→ Task requirements
Once the line containing "Study of the interrelationship" is found in the records below, return it and each following line exactly, up to and including the line containing "444 Independent Study**", and nothing else.

[Rendered images with source text]
--*--

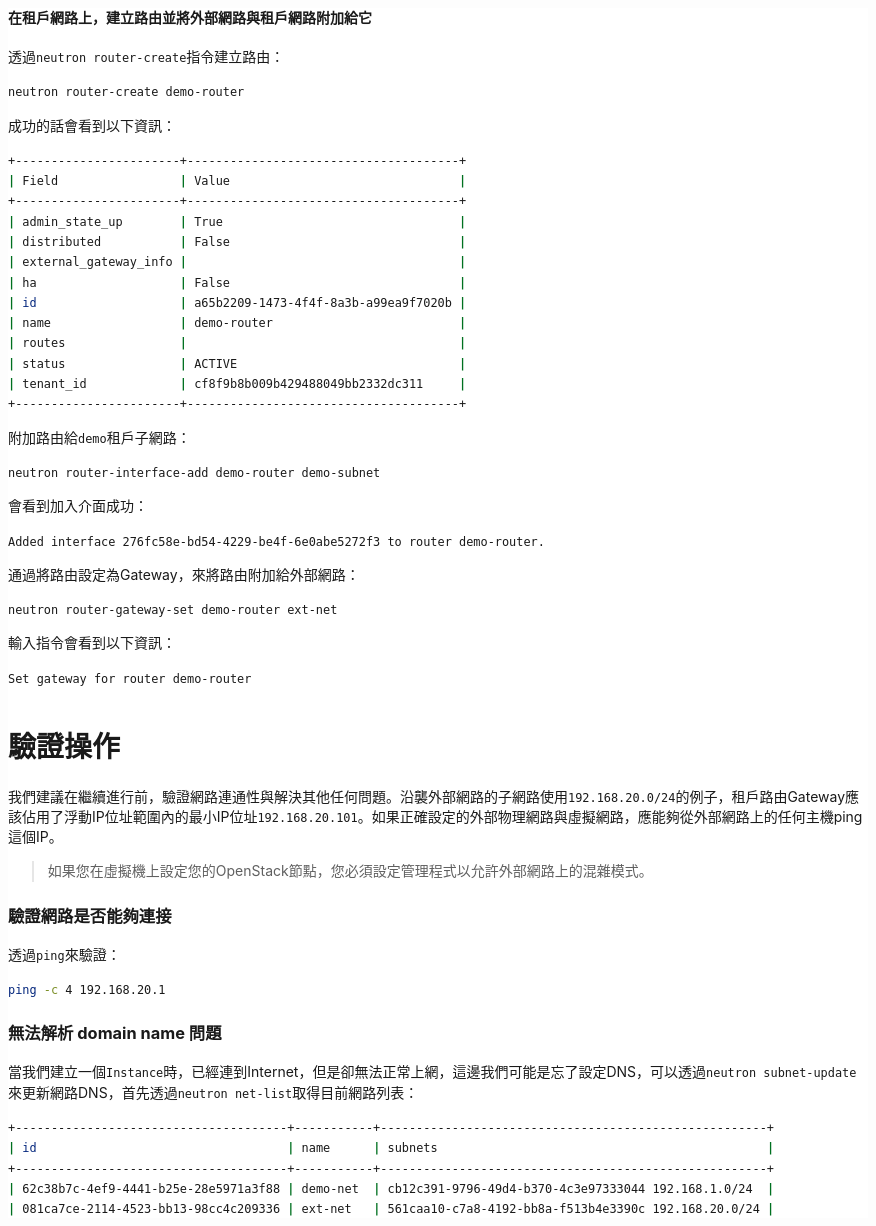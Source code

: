 ####  在租戶網路上，建立路由並將外部網路與租戶網路附加給它
透過```neutron router-create```指令建立路由：
```sh
neutron router-create demo-router
```
成功的話會看到以下資訊：
```sh
+-----------------------+--------------------------------------+
| Field                 | Value                                |
+-----------------------+--------------------------------------+
| admin_state_up        | True                                 |
| distributed           | False                                |
| external_gateway_info |                                      |
| ha                    | False                                |
| id                    | a65b2209-1473-4f4f-8a3b-a99ea9f7020b |
| name                  | demo-router                          |
| routes                |                                      |
| status                | ACTIVE                               |
| tenant_id             | cf8f9b8b009b429488049bb2332dc311     |
+-----------------------+--------------------------------------+
```
附加路由給```demo```租戶子網路：
```sh
neutron router-interface-add demo-router demo-subnet
```
會看到加入介面成功：
```sh
Added interface 276fc58e-bd54-4229-be4f-6e0abe5272f3 to router demo-router.
```
通過將路由設定為Gateway，來將路由附加給外部網路：
```sh
neutron router-gateway-set demo-router ext-net
```
輸入指令會看到以下資訊：
```sh
Set gateway for router demo-router
```

# 驗證操作
我們建議在繼續進行前，驗證網路連通性與解決其他任何問題。沿襲外部網路的子網路使用```192.168.20.0/24```的例子，租戶路由Gateway應該佔用了浮動IP位址範圍內的最小IP位址```192.168.20.101```。如果正確設定的外部物理網路與虛擬網路，應能夠從外部網路上的任何主機ping這個IP。
> 如果您在虛擬機上設定您的OpenStack節點，您必須設定管理程式以允許外部網路上的混雜模式。

### 驗證網路是否能夠連接
透過```ping```來驗證：
```sh
ping -c 4 192.168.20.1
```

### 無法解析 domain name 問題
當我們建立一個```Instance```時，已經連到Internet，但是卻無法正常上網，這邊我們可能是忘了設定DNS，可以透過```neutron subnet-update```來更新網路DNS，首先透過```neutron net-list```取得目前網路列表：
```sh
+--------------------------------------+-----------+------------------------------------------------------+
| id                                   | name      | subnets                                              |
+--------------------------------------+-----------+------------------------------------------------------+
| 62c38b7c-4ef9-4441-b25e-28e5971a3f88 | demo-net  | cb12c391-9796-49d4-b370-4c3e97333044 192.168.1.0/24  |
| 081ca7ce-2114-4523-bb13-98cc4c209336 | ext-net   | 561caa10-c7a8-4192-bb8a-f513b4e3390c 192.168.20.0/24 |
```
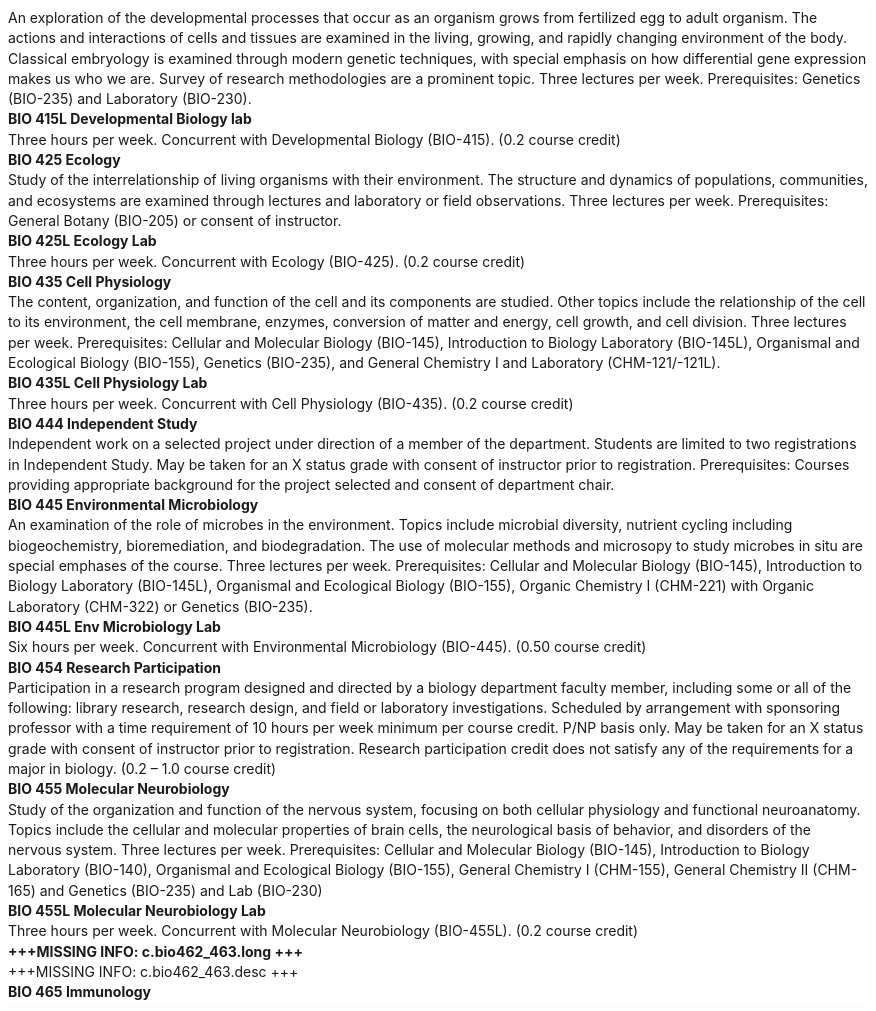 An exploration of the developmental processes that occur as an organism grows from fertilized egg to adult organism. The actions and interactions of cells and tissues are examined in the living, growing, and rapidly changing environment of the body. Classical embryology is examined through modern genetic techniques, with special emphasis on how differential gene expression makes us who we are. Survey of research methodologies are a prominent topic. Three lectures per week. Prerequisites: Genetics (BIO-235) and Laboratory (BIO-230).  
 **BIO 415L Developmental Biology lab**  
Three hours per week. Concurrent with Developmental Biology (BIO-415). (0.2 course credit)  
 **BIO 425 Ecology**  
Study of the interrelationship of living organisms with their environment. The structure and dynamics of populations, communities, and ecosystems are examined through lectures and laboratory or field observations. Three lectures per week. Prerequisites: General Botany (BIO-205) or consent of instructor.  
 **BIO 425L Ecology Lab**  
Three hours per week. Concurrent with Ecology (BIO-425). (0.2 course credit)  
 **BIO 435 Cell Physiology**  
The content, organization, and function of the cell and its components are studied. Other topics include the relationship of the cell to its environment, the cell membrane, enzymes, conversion of matter and energy, cell growth, and cell division. Three lectures per week. Prerequisites: Cellular and Molecular Biology (BIO-145), Introduction to Biology Laboratory (BIO-145L), Organismal and Ecological Biology (BIO-155), Genetics (BIO-235), and General Chemistry I and Laboratory (CHM-121/-121L).  
 **BIO 435L Cell Physiology Lab**  
Three hours per week. Concurrent with Cell Physiology (BIO-435). (0.2 course credit)  
 **BIO 444 Independent Study**  
Independent work on a selected project under direction of a member of the department. Students are limited to two registrations in Independent Study. May be taken for an X status grade with consent of instructor prior to registration.  Prerequisites: Courses providing appropriate background for the project selected and consent of department chair.  
 **BIO 445 Environmental Microbiology**  
An examination of the role of microbes in the environment. Topics include microbial diversity, nutrient cycling including biogeochemistry, bioremediation, and biodegradation. The use of molecular methods and microsopy to study microbes in situ are special emphases of the course. Three lectures per week. Prerequisites: Cellular and Molecular Biology (BIO-145), Introduction to Biology Laboratory (BIO-145L), Organismal and Ecological Biology (BIO-155), Organic Chemistry I (CHM-221) with Organic Laboratory (CHM-322) or Genetics (BIO-235).  
 **BIO 445L Env Microbiology Lab**  
Six hours per week. Concurrent with Environmental Microbiology (BIO-445). (0.50 course credit)  
 **BIO 454 Research Participation**  
Participation in a research program designed and directed by a biology department faculty member, including some or all of the following: library research, research design, and field or laboratory investigations. Scheduled by arrangement with sponsoring professor with a time requirement of 10 hours per week minimum per course credit. P/NP basis only. May be taken for an X status grade with consent of instructor prior to registration.  Research participation credit does not satisfy any of the requirements for a major in biology. (0.2 – 1.0 course credit)  
 **BIO 455 Molecular Neurobiology**  
Study of the organization and function of the nervous system, focusing on both cellular physiology and functional neuroanatomy. Topics include the cellular and molecular properties of brain cells, the neurological basis of behavior, and disorders of the nervous system. Three lectures per week. Prerequisites: Cellular and Molecular Biology (BIO-145), Introduction to Biology Laboratory (BIO-140), Organismal and Ecological Biology (BIO-155), General Chemistry I (CHM-155), General Chemistry II (CHM-165) and Genetics (BIO-235) and Lab (BIO-230)  
 **BIO 455L Molecular Neurobiology Lab**  
Three hours per week. Concurrent with Molecular Neurobiology (BIO-455L). (0.2 course credit)  
 **+++MISSING INFO: c.bio462_463.long +++**  
+++MISSING INFO: c.bio462_463.desc +++  
 **BIO 465 Immunology**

--*--

→ Output of the exercise
Study of the interrelationship of living organisms with their environment. The structure and dynamics of populations, communities, and ecosystems are examined through lectures and laboratory or field observations. Three lectures per week. Prerequisites: General Botany (BIO-205) or consent of instructor.  
 **BIO 425L Ecology Lab**  
Three hours per week. Concurrent with Ecology (BIO-425). (0.2 course credit)  
 **BIO 435 Cell Physiology**  
The content, organization, and function of the cell and its components are studied. Other topics include the relationship of the cell to its environment, the cell membrane, enzymes, conversion of matter and energy, cell growth, and cell division. Three lectures per week. Prerequisites: Cellular and Molecular Biology (BIO-145), Introduction to Biology Laboratory (BIO-145L), Organismal and Ecological Biology (BIO-155), Genetics (BIO-235), and General Chemistry I and Laboratory (CHM-121/-121L).  
 **BIO 435L Cell Physiology Lab**  
Three hours per week. Concurrent with Cell Physiology (BIO-435). (0.2 course credit)  
 **BIO 444 Independent Study**  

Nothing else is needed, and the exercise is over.